Austrian hemp industry also mobilizes against proposed tobacco monopoly on CBD flowers
After months of legal uncertainty, the Austrian government has approved an amendment that will place the hemp flowers smokable under the country's tobacco monopoly starting in January 2029.
Until then, CBD and hemp stores will be allowed to continue selling flower under strict conditions—a temporary compromise that many in the industry describe not so much as a relief as a countdown to collapse.
This decision follows a ruling handed down in late 2024 by the Administrative Court and its affirmation this year by the Supreme Administrative Court that flowers are subject to the Tobacco Tax Act, resulting in a tax of 34%.
While non-smokable products such as CBD oils, edibles, or topical products Although they are not subject to European regulations, this decision is having a major impact on the Austrian flower market.
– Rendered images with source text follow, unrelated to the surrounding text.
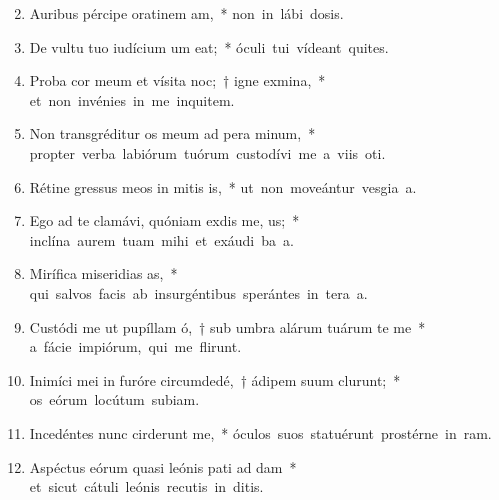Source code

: \begin{flushleft}
\begin{enumerate}[leftmargin=*]
\setcounter{enumi}{1}

\item Auribus pércipe oratinem am,~* \mbox{non in lábi dosis.}

\item De vultu tuo iudícium um eat;~* \mbox{óculi tui vídeant quites.}

\item Proba cor meum et vísita noc;~† igne  exmina,~* \mbox{et non invénies in me inquitem.}

\item Non transgréditur os meum ad pera minum,~* \mbox{propter verba labiórum tuórum custodívi me a viis oti.}

\item Rétine gressus meos in mitis is,~* \mbox{ut non moveántur vesgia a.}

\item Ego ad te clamávi, quóniam exdis me, us;~* \mbox{inclína aurem tuam mihi et exáudi ba a.}

\item Mirífica miseridias as,~* \mbox{qui salvos facis ab insurgéntibus sperántes in tera a.}

\item Custódi me ut pupíllam ó,~† sub umbra alárum tuárum te me~* \mbox{a fácie impiórum, qui me flirunt.}

\item Inimíci mei in furóre circumdedé,~† ádipem suum clurunt;~* \mbox{os eórum locútum  subiam.}

\item Incedéntes nunc cirderunt me,~* \mbox{óculos suos statuérunt prostérne in ram.}

\item Aspéctus eórum quasi leónis pati ad dam~* \mbox{et sicut cátuli leónis recutis in ditis.}


\end{enumerate}
\end{flushleft}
According to retailers, flowers are the main source of revenue for hundreds of specialty stores.
«This isn't a rescue—it's a fatal blow.»
Industry representatives did not mince words at a press conference held after the government’s announcement. «This isn’t a bailout—it’s actually a fatal blow,» said Lukas Bock, a retailer in Vienna, who argued that he and «hundreds of others» now face the loss of the flagship product on which their business depended.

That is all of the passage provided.